Look at that triangle eye!
This is a very worried, skeptical, insecure horse, and she was really good at hiding it, but the owner was subconsciously picking up on tension around the eye, tension around the nose, blink rate, breathing rate, muscular tension, etc.
And the advice of, “Just go ride,” or “More wet saddle blankets,” didn’t feel right.
I love it when owners trust their gut and listen to the horse.
We don’t want a horse to be insecure because they’re afraid they’re going to get the answer wrong.
We want them to be cocky, that they know exactly what the answer is.
That’s empowering.
Taking a simple task like upward and downward walk transitions on the lunge, with the fence supporting, done very slowly and mindfully, repeated until the horse starts to be able to read you, can be incredibly transformative.
That was a huge relief to this horse, that she could take her time to think about what the human was asking before answering, and that she could trust herself to read the human, and trust the human to be consistent and predictable, and that even an escalation for clarity was never going to be scary.
Sometimes horses don’t need you to take the pressure off, they need you to put the pressure on, so that they finally know how to navigate it, and breathe a sigh of relief, literally.
Then just spending time ‘being with,’ while the humans discuss things, that’s huge.

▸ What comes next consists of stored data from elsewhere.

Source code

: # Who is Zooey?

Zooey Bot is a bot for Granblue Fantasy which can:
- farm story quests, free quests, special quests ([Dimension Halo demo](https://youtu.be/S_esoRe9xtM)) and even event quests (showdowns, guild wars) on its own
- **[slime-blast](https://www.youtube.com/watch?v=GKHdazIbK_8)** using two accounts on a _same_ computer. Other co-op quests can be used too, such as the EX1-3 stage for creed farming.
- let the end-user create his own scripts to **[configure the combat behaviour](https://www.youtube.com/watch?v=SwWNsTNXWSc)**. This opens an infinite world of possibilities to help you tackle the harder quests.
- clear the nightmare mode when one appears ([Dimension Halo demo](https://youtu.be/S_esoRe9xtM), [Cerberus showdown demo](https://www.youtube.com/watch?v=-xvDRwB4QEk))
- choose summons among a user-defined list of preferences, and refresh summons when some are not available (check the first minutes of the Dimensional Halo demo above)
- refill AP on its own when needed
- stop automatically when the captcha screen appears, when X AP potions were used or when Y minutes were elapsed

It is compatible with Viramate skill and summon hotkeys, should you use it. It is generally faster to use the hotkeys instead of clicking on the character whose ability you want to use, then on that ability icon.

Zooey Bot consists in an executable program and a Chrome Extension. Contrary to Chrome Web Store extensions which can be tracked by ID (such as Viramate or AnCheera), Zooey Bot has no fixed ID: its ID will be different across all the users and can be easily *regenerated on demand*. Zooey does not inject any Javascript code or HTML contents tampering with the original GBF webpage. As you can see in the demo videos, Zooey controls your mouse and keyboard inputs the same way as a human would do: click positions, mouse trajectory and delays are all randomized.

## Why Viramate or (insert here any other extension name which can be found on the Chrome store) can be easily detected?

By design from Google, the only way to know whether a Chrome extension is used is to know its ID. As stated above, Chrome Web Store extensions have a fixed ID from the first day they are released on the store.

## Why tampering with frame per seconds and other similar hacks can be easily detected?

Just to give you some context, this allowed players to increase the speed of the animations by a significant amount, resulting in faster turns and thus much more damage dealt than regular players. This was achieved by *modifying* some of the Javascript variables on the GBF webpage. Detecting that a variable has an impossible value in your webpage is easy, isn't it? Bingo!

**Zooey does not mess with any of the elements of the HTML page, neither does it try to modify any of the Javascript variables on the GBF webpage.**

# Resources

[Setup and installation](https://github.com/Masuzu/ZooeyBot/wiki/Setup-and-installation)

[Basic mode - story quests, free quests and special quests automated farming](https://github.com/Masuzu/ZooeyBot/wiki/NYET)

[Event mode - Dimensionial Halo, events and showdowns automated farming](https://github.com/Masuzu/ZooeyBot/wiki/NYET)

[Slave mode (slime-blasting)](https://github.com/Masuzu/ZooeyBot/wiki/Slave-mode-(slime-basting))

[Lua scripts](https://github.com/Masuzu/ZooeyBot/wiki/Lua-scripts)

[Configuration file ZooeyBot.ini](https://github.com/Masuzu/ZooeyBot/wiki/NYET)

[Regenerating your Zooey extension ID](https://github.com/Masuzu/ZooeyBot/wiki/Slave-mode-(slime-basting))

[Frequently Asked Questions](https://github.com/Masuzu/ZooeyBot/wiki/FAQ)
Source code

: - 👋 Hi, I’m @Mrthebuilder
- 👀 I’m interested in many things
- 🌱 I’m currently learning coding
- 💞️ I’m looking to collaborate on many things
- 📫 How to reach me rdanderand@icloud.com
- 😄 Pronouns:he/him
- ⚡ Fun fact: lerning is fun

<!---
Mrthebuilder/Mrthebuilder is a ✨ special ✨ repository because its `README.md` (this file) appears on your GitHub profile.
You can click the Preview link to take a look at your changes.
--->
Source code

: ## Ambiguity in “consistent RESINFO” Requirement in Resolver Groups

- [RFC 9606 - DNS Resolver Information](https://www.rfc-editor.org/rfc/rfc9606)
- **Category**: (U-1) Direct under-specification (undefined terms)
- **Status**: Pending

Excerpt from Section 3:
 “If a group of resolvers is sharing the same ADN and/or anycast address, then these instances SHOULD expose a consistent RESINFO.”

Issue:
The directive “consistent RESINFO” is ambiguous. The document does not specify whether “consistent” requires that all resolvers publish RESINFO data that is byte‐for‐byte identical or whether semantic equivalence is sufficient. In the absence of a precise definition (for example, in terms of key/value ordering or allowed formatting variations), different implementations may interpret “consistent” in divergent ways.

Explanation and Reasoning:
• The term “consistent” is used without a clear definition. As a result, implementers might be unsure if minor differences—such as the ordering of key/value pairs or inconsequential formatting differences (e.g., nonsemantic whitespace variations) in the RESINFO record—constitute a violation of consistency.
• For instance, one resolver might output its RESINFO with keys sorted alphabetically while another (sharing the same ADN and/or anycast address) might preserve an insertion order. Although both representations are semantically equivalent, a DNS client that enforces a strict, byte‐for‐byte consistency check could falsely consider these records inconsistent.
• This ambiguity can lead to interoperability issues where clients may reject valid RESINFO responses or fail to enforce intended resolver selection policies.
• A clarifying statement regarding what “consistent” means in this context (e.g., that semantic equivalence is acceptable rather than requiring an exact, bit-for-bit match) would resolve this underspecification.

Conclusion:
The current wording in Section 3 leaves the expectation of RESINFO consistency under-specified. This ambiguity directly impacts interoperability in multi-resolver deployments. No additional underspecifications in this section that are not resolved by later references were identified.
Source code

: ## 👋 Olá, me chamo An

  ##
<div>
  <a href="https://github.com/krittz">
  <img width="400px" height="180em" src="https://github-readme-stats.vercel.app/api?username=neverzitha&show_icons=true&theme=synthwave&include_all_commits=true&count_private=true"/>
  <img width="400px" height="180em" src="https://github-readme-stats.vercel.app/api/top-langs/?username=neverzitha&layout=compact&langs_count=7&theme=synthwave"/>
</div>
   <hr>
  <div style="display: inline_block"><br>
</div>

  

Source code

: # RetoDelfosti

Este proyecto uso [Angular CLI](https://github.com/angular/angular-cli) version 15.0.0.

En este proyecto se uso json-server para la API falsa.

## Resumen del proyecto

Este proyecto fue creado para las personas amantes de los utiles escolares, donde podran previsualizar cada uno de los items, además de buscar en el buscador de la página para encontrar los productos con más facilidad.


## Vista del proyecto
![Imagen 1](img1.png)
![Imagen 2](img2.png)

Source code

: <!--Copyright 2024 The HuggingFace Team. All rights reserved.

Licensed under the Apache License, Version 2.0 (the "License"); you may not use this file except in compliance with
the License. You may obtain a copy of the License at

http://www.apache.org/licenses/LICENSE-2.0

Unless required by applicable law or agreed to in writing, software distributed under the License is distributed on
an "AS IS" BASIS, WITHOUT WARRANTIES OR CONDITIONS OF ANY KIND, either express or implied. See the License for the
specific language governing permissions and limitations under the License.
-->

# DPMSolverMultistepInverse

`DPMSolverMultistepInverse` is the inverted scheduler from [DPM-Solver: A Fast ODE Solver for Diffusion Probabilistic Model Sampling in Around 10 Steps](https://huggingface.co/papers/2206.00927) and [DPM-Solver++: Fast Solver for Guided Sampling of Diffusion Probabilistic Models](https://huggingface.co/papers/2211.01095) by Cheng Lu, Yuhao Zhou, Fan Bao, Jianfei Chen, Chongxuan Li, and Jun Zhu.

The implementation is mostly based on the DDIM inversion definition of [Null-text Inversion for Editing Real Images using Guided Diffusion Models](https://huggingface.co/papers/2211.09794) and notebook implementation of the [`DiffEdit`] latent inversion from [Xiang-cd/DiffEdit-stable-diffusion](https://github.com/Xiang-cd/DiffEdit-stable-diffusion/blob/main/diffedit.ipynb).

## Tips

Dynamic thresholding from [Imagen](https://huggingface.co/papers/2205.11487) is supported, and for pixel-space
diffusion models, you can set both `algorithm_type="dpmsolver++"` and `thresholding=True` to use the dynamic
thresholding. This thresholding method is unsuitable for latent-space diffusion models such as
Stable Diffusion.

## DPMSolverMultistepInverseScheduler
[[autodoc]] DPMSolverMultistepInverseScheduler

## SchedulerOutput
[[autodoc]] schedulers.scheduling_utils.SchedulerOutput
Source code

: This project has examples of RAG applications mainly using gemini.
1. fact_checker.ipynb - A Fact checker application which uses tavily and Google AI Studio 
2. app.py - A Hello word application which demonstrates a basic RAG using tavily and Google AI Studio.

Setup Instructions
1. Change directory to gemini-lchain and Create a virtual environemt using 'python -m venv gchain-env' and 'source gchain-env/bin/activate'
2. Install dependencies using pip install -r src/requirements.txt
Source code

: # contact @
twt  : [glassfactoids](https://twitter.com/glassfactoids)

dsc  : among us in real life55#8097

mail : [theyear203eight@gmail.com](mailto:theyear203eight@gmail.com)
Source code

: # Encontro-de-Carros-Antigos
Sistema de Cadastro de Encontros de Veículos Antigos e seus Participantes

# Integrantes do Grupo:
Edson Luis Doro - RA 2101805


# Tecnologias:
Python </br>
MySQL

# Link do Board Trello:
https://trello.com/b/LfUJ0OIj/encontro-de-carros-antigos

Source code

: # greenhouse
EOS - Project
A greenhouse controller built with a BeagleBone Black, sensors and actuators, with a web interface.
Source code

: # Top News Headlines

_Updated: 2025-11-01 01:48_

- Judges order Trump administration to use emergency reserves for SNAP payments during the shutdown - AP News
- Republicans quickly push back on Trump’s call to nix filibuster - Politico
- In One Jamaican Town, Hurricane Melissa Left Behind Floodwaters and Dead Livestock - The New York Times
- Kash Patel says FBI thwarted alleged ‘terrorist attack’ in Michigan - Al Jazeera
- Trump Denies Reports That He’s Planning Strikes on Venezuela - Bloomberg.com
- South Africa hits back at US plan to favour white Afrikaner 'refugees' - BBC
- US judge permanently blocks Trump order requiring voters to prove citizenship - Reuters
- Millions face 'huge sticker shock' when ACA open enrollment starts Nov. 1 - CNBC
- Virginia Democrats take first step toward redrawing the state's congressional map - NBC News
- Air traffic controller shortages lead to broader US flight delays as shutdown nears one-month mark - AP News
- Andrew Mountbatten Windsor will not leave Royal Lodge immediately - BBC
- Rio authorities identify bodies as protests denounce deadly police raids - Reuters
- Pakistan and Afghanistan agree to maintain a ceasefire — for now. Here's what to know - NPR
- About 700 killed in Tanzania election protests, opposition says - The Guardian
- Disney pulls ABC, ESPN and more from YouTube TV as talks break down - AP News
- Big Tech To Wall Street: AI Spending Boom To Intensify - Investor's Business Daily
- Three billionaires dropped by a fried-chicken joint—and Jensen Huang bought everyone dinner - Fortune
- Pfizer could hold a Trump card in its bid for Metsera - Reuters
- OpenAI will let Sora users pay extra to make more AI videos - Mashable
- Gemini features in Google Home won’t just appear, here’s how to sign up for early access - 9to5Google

Being able to process without being interacted with, been able to step out of training mode, some horses have never experienced that.
This mare had some huge releases the owner has never seen before… successive yawns, sneezes, inner eyelid blinks, and some spontaneous stretches, where she even got a huge neck pop.
It was really neat to see her do her own ‘bodywork.’
So the next time you feel something is off, but you can’t quite put your finger on it, trust your gut.
No one knows your horse better than you do.